Emilija is a member of Cosmos, TU/e’s international student association. The group regularly organizes student potluck dinners, like they did on Friday, 25 September. When you’re an international student and far from home, gatherings like this aren’t just about hanging out with some friends on a Friday night. They can also be a way to alleviate the occasional bouts of homesickness that flow in and out of their lives, explains Giunta. “I like these events because I like to cook. And it’s always nice to chat with different people and exchange information about where to find certain products (from home, ed.). You build a community and feel like you’re not alone.”

Anqi Li (27), is a master’s student in the Industrial Design Department.
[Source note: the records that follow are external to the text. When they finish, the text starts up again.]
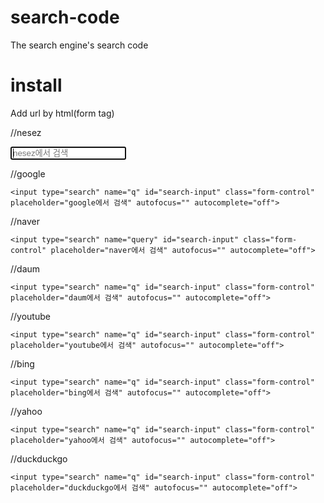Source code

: # search-code
The search engine's search code

# install 
Add url by html(form tag)

//nesez             
<form action="search" method="get" class="search">
 
<input type="search" name="q" id="search-input" class="form-control" placeholder="nesez에서 검색" autofocus="" autocomplete="off">
</form>
//google
<form action="https://google.com/search?q=" method="get" class="search">
 
    <input type="search" name="q" id="search-input" class="form-control" placeholder="google에서 검색" autofocus="" autocomplete="off">
</form>
//naver   
<form action="https://search.naver.com/search.naver" method="get" class="search">
 
    <input type="search" name="query" id="search-input" class="form-control" placeholder="naver에서 검색" autofocus="" autocomplete="off">
</form>
//daum
<form action="https://search.daum.net/search?nil_suggest=btn&w=tot&DA=SBC&q=" method="get" class="search">
 
    <input type="search" name="q" id="search-input" class="form-control" placeholder="daum에서 검색" autofocus="" autocomplete="off">
</form>
//youtube
<form action="https://www.youtube.com/results?search_query=" method="get" class="search">
 
    <input type="search" name="q" id="search-input" class="form-control" placeholder="youtube에서 검색" autofocus="" autocomplete="off">
</form>
//bing
<form action="https://bing.com/search?q=" method="get" class="search">
 
    <input type="search" name="q" id="search-input" class="form-control" placeholder="bing에서 검색" autofocus="" autocomplete="off">
</form>
//yahoo
<form action="https://search.yahoo.com/search?p=" method="get" class="search">
 
    <input type="search" name="q" id="search-input" class="form-control" placeholder="yahoo에서 검색" autofocus="" autocomplete="off">
</form>
//duckduckgo
<form action="https://duckduckgo.com/?q=" method="get" class="search">
 
    <input type="search" name="q" id="search-input" class="form-control" placeholder="duckduckgo에서 검색" autofocus="" autocomplete="off">
</form>
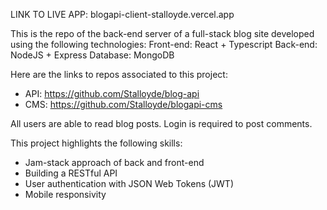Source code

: LINK TO LIVE APP: blogapi-client-stalloyde.vercel.app

This is the repo of the back-end server of a full-stack blog site developed using the following technologies:
Front-end: React + Typescript
Back-end: NodeJS + Express
Database: MongoDB

Here are the links to repos associated to this project:
- API: https://github.com/Stalloyde/blog-api
- CMS: https://github.com/Stalloyde/blogapi-cms

All users are able to read blog posts. Login is required to post comments.

This project highlights the following skills: 
- Jam-stack approach of back and front-end
- Building a RESTful API 
- User authentication with JSON Web Tokens (JWT)
- Mobile responsivity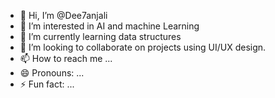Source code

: - 👋 Hi, I’m @Dee7anjali
- 👀 I’m interested in AI and machine Learning 
- 🌱 I’m currently learning data structures
- 💞️ I’m looking to collaborate on projects using UI/UX design.
- 📫 How to reach me ...
- 😄 Pronouns: ...
- ⚡ Fun fact: ...

<!---
Dee7anjali/Dee7anjali is a ✨ special ✨ repository because its `README.md` (this file) appears on your GitHub profile.
You can click the Preview link to take a look at your changes.
--->
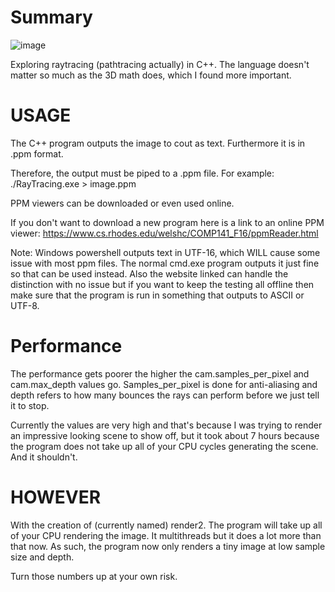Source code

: # Summary

![image](https://github.com/NodeReplacer/RayTracing-in-C--/assets/80176553/4af260f0-2a74-40f7-a0aa-e1a52329a1f1)

Exploring raytracing (pathtracing actually) in C++. The language doesn't matter so much as the 3D math does, which I found more important.

# USAGE 

The C++ program outputs the image to cout as text. Furthermore it is in .ppm format.

Therefore, the output must be piped to a .ppm file. For example: ./RayTracing.exe > image.ppm

PPM viewers can be downloaded or even used online. 

If you don't want to download a new program here is a link to an online PPM viewer: https://www.cs.rhodes.edu/welshc/COMP141_F16/ppmReader.html

Note: Windows powershell outputs text in UTF-16, which WILL cause some issue with most ppm files. The normal cmd.exe program outputs it just fine so that can be used instead. Also the website linked can handle the distinction with no issue but if you want to keep the testing all offline then make sure that the program is run in something that outputs to ASCII or UTF-8. 

# Performance

The performance gets poorer the higher the cam.samples_per_pixel and cam.max_depth values go. Samples_per_pixel is done for anti-aliasing and depth refers to how many bounces the rays can perform before we just tell it to stop.

Currently the values are very high and that's because I was trying to render an impressive looking scene to show off, but it took about 7 hours because the program does not take up all of your CPU cycles generating the scene. And it shouldn't.

# HOWEVER

With the creation of (currently named) render2. The program will take up all of your CPU rendering the image. It multithreads but it does a lot more than that now. As such, the program now only renders a tiny image at low sample size and depth.

Turn those numbers up at your own risk.
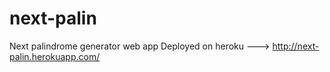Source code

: # next-palin
Next palindrome generator web app
Deployed on heroku ---> http://next-palin.herokuapp.com/
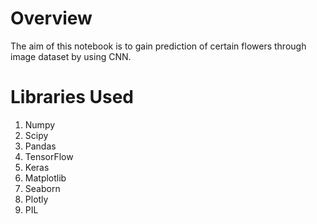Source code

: # Overview

The aim of this notebook is to gain prediction of certain flowers through image dataset by using CNN. 

# Libraries Used
1. Numpy
2. Scipy
3. Pandas
4. TensorFlow
5. Keras
6. Matplotlib
7. Seaborn
8. Plotly
9. PIL 
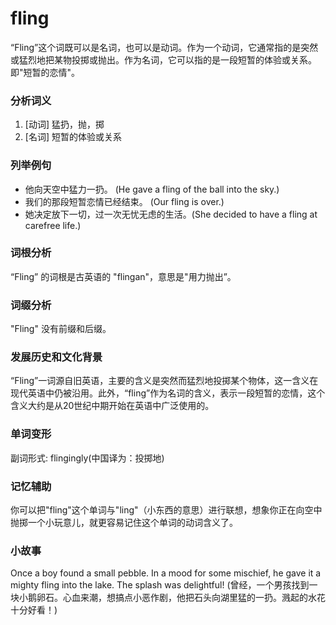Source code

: # fling

“Fling”这个词既可以是名词，也可以是动词。作为一个动词，它通常指的是突然或猛烈地把某物投掷或抛出。作为名词，它可以指的是一段短暂的体验或关系。即"短暂的恋情"。

  

### 分析词义

  

1.  \[动词\] 猛扔，抛，掷
2.  \[名词\] 短暂的体验或关系

  

### 列举例句

  

*   他向天空中猛力一扔。 (He gave a fling of the ball into the sky.)
*   我们的那段短暂恋情已经结束。 (Our fling is over.)
*   她决定放下一切，过一次无忧无虑的生活。(She decided to have a fling at carefree life.)

  

### 词根分析

  

“Fling” 的词根是古英语的 "flingan"，意思是"用力抛出”。

  

### 词缀分析

  

"Fling" 没有前缀和后缀。

  

### 发展历史和文化背景

  

“Fling”一词源自旧英语，主要的含义是突然而猛烈地投掷某个物体，这一含义在现代英语中仍被沿用。此外，“fling”作为名词的含义，表示一段短暂的恋情，这个含义大约是从20世纪中期开始在英语中广泛使用的。

  

### 单词变形

  

副词形式: flingingly(中国译为：投掷地)

  

### 记忆辅助

  

你可以把"fling"这个单词与"ling"（小东西的意思）进行联想，想象你正在向空中抛掷一个小玩意儿，就更容易记住这个单词的动词含义了。

  

### 小故事

  

Once a boy found a small pebble. In a mood for some mischief, he gave it a mighty fling into the lake. The splash was delightful! (曾经，一个男孩找到一块小鹅卵石。心血来潮，想搞点小恶作剧，他把石头向湖里猛的一扔。溅起的水花十分好看！)
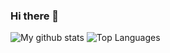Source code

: ### Hi there 👋

![My github stats](https://github-readme-stats.vercel.app/api?username=chermenin&show_icons=true&include_all_commits=true&hide_border=true&title_color=24292e)
![Top Languages](https://github-readme-stats.vercel.app/api/top-langs/?username=chermenin&layout=compact&langs_count=8&hide_border=true&title_color=24292e)


<!--
**chermenin/chermenin** is a ✨ _special_ ✨ repository because its `README.md` (this file) appears on your GitHub profile.

Here are some ideas to get you started:

- 🔭 I’m currently working on ...
- 🌱 I’m currently learning ...
- 👯 I’m looking to collaborate on ...
- 🤔 I’m looking for help with ...
- 💬 Ask me about ...
- 📫 How to reach me: ...
- 😄 Pronouns: ...
- ⚡ Fun fact: ...
-->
She was born in China but her family moved to Germany when she was nine years old. She also attended Friday’s potluck dinner and said her occasional longings for home swing back and forth between two countries: “Depending on the season or the people I’m with, I can feel more homesick for China than for Germany. Right now, it’s the mid-Autumn festival in China and it’s the time for eating moon cakes.” She then quickly adds with a smile, “Oh but I didn’t make those for tonight. They’re WAY too hard to make.”

Homesickness can actually make you sick

In the late 90s, Dutch researcher Miranda van Tilburg conducted one of the few studies ever done on homesickness with 231 Dutch women and discovered that it can, indeed, impact the health of those who experience it. According to her paper on the topic, ‘Adults also seemed to be at risk of developing mental (in particular depression) and physical diseases including diabetes mellitus and other such immune related disorders after a move. Homesick persons feel miserable and depressed. They are apathetic and listless. Various minor and major pains and aches are felt, mostly stomach and intestinal complaints, appetite loss, sleep disturbances, crying, and headaches’.

Eindhoven-based psychologist Paul Post says those longings could hinder students in their academic lives: “It will undermine your thoughts. You can’t concentrate. You can’t focus, you’re less capable to socialize, because your thoughts will often be elsewhere. And it can undermine your health physically: fatigue, mood swings, a worse immune system, and so on.”

According to a CNN article on the topic, Josh Klapow, a clinical psychologist and associate professor at the University of Alabama’s School of Public Health, explains that homesickness actually isn’t really about home: “It stems from our instinctive need for love, protection and security - feelings and qualities usually associated with home. When these qualities aren’t present in a new environment, we begin to long for them - and hence home.”

So, what’s the best way to cope with these longings? How do we fulfill our needs for love, protection and security when we’re far away? Therapist Paul Post is an advocate of using different forms of social media as a way to stay connected with home. “Not only for serious conversations at regular times (via Skype, for example, with your parents), but also on a daily basis - by texting, for example, that you’ve been to fitness class and that it was nice to be there. The small talk, chit chat. But I have one important remark: your time on social media has to be in balance with the real time spent in the new environment.”

"We're all homesick at Cosmos"

Petar Stoykov (26) of Bulgaria (Department of Mathematics and Computer Science) has only been here for one month but says he knows one thing that will help him cope if and when homesickness hits, “It’s too early for me to get homesick but I know how it will feel if I do. I spent time in the US and there I missed my language. But at TU/e, I have other Bulgarians that I can talk to. That will help.”

Anqi Li thinks you shouldn’t only hang out with other international students if you really want to combat your heimweh: “Go hang out with the locals. Adapt as much as you can. Go make Dutch friends! That helped me. They take you in.”

And Emilija Lazdanaitė offers both philosophical and practical advice for dealing with homesickness: “I think you have to live through it instead of ignoring it. And you have to realize that the place you’re in is temporary. Your life is an experience and nothing is final. And if you want to be sad, come be sad with us! We’re all homesick at Cosmos!”